Would be nice if somebody tested the performance for the new Coffee Lake microcode, the previous CA version was rather disastrous. I’d test it myself, but my motherboard is cheap and doesn’t have dual BIOS, so if the flash fails I’d have to buy a reprogram tool.
It is not public yet but I tested new 306C3 and it’s now reporting a totally undocumented bit in CPUID: 27: eax in: 0x00000007, eax = 00000000 ebx = 000027ab ecx = 00000000 edx = 9c000400 28: eax in: 0x00000007, eax = 00000000 ebx = 000027ab ecx = 00000000 edx = 9c000600
EDX has changed from 9c000400 to 9c000600 meaning now an undocumented bit 9 is active.
Latest intel documentation about this is here: https://software.intel.com/security-soft…hitectural-msrs Bit 10: MD_CLEAR supported. Bits 25-00: Reserved Bit 26: IBRS and IBPB supported Bit 27: STIBP supported Bit 28: L1D_FLUSH supported Bit 29: IA32_ARCH_CAPABILITIES supported Bit 30: Reserved Bit 31: SSBD supported
I bet in a few weeks we will know what Bit 9 means.
@Marvin Normally Windows 10 will load those new microcode when running instead of the older microcode via bios. But on 19564.1005 build It was loading bios microcode which older than Windows 10 library above. Do you have any Idea about this build practice?
Can we doing something via regedit to use the new microcode from this build?
Hey Marvin. Have you tried an overclock on this new Microcode 28 in 306C3? I was updating my Bios the other day with the latest ver. of UBU Tool and noticed the new “Microcode 28” also myself and updated my bios from MC 27 to 28.I did not try it yet though but will give it a go if 28 is worth it.Any thoughts on what you have seen so far.
A flaw was found in Intel microprocessors’ implementation of packed byte shuffle AVX instructions (SHUF*). The defect can be exploited to cause stability problems in the processor and possibly create a Machine Check Exception (MCE).
This could allow an attacker with a local account to possibly crash the system or the host within a guest on a virtual environment.
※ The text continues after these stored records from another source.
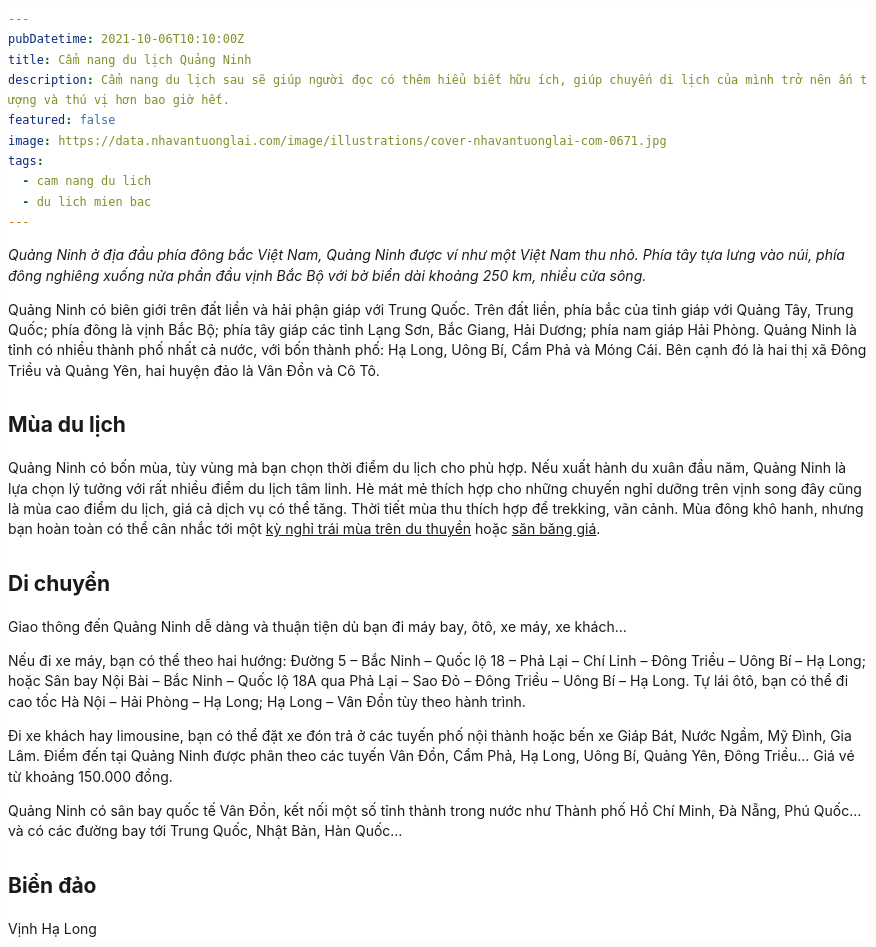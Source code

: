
 ```yaml
---
pubDatetime: 2021-10-06T10:10:00Z
title: Cẩm nang du lịch Quảng Ninh
description: Cẩm nang du lịch sau sẽ giúp người đọc có thêm hiểu biết hữu ích, giúp chuyến di lịch của mình trở nên ấn tượng và thú vị hơn bao giờ hết.
featured: false
image: https://data.nhavantuonglai.com/image/illustrations/cover-nhavantuonglai-com-0671.jpg
tags:
  - cam nang du lich
  - du lich mien bac
---
```


_Quảng Ninh ở địa đầu phía đông bắc Việt Nam, Quảng Ninh được ví như một Việt Nam thu nhỏ. Phía tây tựa lưng vào núi, phía đông nghiêng xuống nửa phần đầu vịnh Bắc Bộ với bờ biển dài khoảng 250 km, nhiều cửa sông._

Quảng Ninh có biên giới trên đất liền và hải phận giáp với Trung Quốc. Trên đất liền, phía bắc của tỉnh giáp với Quảng Tây, Trung Quốc; phía đông là vịnh Bắc Bộ; phía tây giáp các tỉnh Lạng Sơn, Bắc Giang, Hải Dương; phía nam giáp Hải Phòng. Quảng Ninh là tỉnh có nhiều thành phố nhất cả nước, với bốn thành phố: Hạ Long, Uông Bí, Cẩm Phả và Móng Cái. Bên cạnh đó là hai thị xã Đông Triều và Quảng Yên, hai huyện đảo là Vân Đồn và Cô Tô.

## Mùa du lịch

Quảng Ninh có bốn mùa, tùy vùng mà bạn chọn thời điểm du lịch cho phù hợp. Nếu xuất hành du xuân đầu năm, Quảng Ninh là lựa chọn lý tưởng với rất nhiều điểm du lịch tâm linh. Hè mát mẻ thích hợp cho những chuyến nghỉ dưỡng trên vịnh song đây cũng là mùa cao điểm du lịch, giá cả dịch vụ có thể tăng. Thời tiết mùa thu thích hợp để trekking, vãn cảnh. Mùa đông khô hanh, nhưng bạn hoàn toàn có thể cân nhắc tới một [kỳ nghỉ trái mùa trên du thuyền](https://info.nhavantuonglai.com/topick) hoặc [săn băng giá](https://info.nhavantuonglai.com/topick).

## Di chuyển

Giao thông đến Quảng Ninh dễ dàng và thuận tiện dù bạn đi máy bay, ôtô, xe máy, xe khách…

Nếu đi xe máy, bạn có thể theo hai hướng: Đường 5 – Bắc Ninh – Quốc lộ 18 – Phả Lại – Chí Linh – Đông Triều – Uông Bí – Hạ Long; hoặc Sân bay Nội Bài – Bắc Ninh – Quốc lộ 18A qua Phả Lại – Sao Đỏ – Đông Triều – Uông Bí – Hạ Long. Tự lái ôtô, bạn có thể đi cao tốc Hà Nội – Hải Phòng – Hạ Long; Hạ Long – Vân Đồn tùy theo hành trình.

Đi xe khách hay limousine, bạn có thể đặt xe đón trả ở các tuyến phố nội thành hoặc bến xe Giáp Bát, Nước Ngầm, Mỹ Đình, Gia Lâm. Điểm đến tại Quảng Ninh được phân theo các tuyến Vân Đồn, Cẩm Phả, Hạ Long, Uông Bí, Quảng Yên, Đông Triều… Giá vé từ khoảng 150.000 đồng.

Quảng Ninh có sân bay quốc tế Vân Đồn, kết nối một số tỉnh thành trong nước như Thành phố Hồ Chí Minh, Đà Nẵng, Phú Quốc… và có các đường bay tới Trung Quốc, Nhật Bản, Hàn Quốc…

## Biển đảo

Vịnh Hạ Long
This issue requires a microcode update and it is expected to have no expected performance impact or change.
Incomplete fixes for previous MDS mitigations (VERW)
Firmware changes released on 14 May 2019 for the initial round of MDS overloaded an instruction that was intended to clear a buffer to ensure information would not leak to the end user. This fix modified four of the instructions to perform additional functionality to be used by the operating systems in an attempt to mitigate the flaw. These instructions were:
VERW instruction L1D_FLUSH instruction RSM (Return from System Management mode) SGX Enter and SGX Exit. (Secure Enclave Enter and Exit).
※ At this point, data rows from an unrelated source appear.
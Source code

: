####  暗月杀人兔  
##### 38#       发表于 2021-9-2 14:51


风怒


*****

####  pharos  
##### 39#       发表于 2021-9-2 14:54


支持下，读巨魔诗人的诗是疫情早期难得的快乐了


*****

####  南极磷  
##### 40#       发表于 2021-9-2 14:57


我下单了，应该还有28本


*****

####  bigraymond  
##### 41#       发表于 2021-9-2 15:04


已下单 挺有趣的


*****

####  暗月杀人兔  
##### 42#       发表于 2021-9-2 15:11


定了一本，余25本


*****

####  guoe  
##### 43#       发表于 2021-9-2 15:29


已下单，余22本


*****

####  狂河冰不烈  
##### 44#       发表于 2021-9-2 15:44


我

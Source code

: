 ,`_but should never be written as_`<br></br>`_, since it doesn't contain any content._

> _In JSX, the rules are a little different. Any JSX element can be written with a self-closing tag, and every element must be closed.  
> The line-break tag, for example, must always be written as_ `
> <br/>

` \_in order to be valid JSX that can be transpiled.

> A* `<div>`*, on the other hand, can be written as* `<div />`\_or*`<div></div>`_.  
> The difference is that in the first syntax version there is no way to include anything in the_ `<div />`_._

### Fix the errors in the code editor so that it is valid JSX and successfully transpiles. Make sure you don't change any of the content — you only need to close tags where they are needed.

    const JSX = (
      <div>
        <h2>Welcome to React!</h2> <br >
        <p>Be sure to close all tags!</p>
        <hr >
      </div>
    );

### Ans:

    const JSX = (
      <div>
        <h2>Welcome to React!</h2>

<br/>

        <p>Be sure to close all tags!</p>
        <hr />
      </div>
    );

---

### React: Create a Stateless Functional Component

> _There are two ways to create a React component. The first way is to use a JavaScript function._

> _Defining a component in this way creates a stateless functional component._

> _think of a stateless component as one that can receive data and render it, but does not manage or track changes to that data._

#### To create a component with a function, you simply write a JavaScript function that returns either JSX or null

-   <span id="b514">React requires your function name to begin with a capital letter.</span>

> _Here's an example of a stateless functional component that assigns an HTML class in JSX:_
The VERW and L1D_FLUSH commands were used by operating system vendors to instruct the firmware running on the affected processors to overwrite buffer values that can be used in the various MDS attack set.
The flaw is that the L1D buffers were incorrectly cleared and not all bits of the buffer were set to zero. Some parts (bits 16-31 and 48-63) of the buffer were restored to their last known value prior to clearing shortly after they were set to be cleared.
This allows a side-channel into the partially shared data by the system, but to a lesser extent than previous MDS exposure.
A local attacker would need to execute an MDS style attack on systems to gather intelligence on the system. The attack reliability is believed to be considerably less reliable than previous MDS style attacks.
This issue requires a microcode update and it is expected to have no performance impact or change.
Also the SHUF bug you are correct that was fixed with 20191112 but the haswell microcode 27 is from may. So i believe that i am correct but who knows.
SHUF was fixed on multiple processor generations and none of them have bit 9 defined. It was a silent fix that the OS does not check. Having an undocumented new CPUID flag is for the OS to see that something important has changed/been implemented/guaranteed-not-affected.
Has anyone compared microcode 28 to previous versions.I have MC.27 on my I7-4790K and wonder if its worth the while to to update it with the ubu tool.I have a good 5.0 overclock on it now with 1.375v.I might test it out by weeks end just for kicks unless I hear something here that it’s worse than 27 for decent overclocking.We’ll see…
With microcode 28 (4790) it seems that i have smoother game-play bfv (time-frames). Has anyone tested it? Also my x-fi titanium sound-card seems to not crackle with bfv when a lot of explosions take place.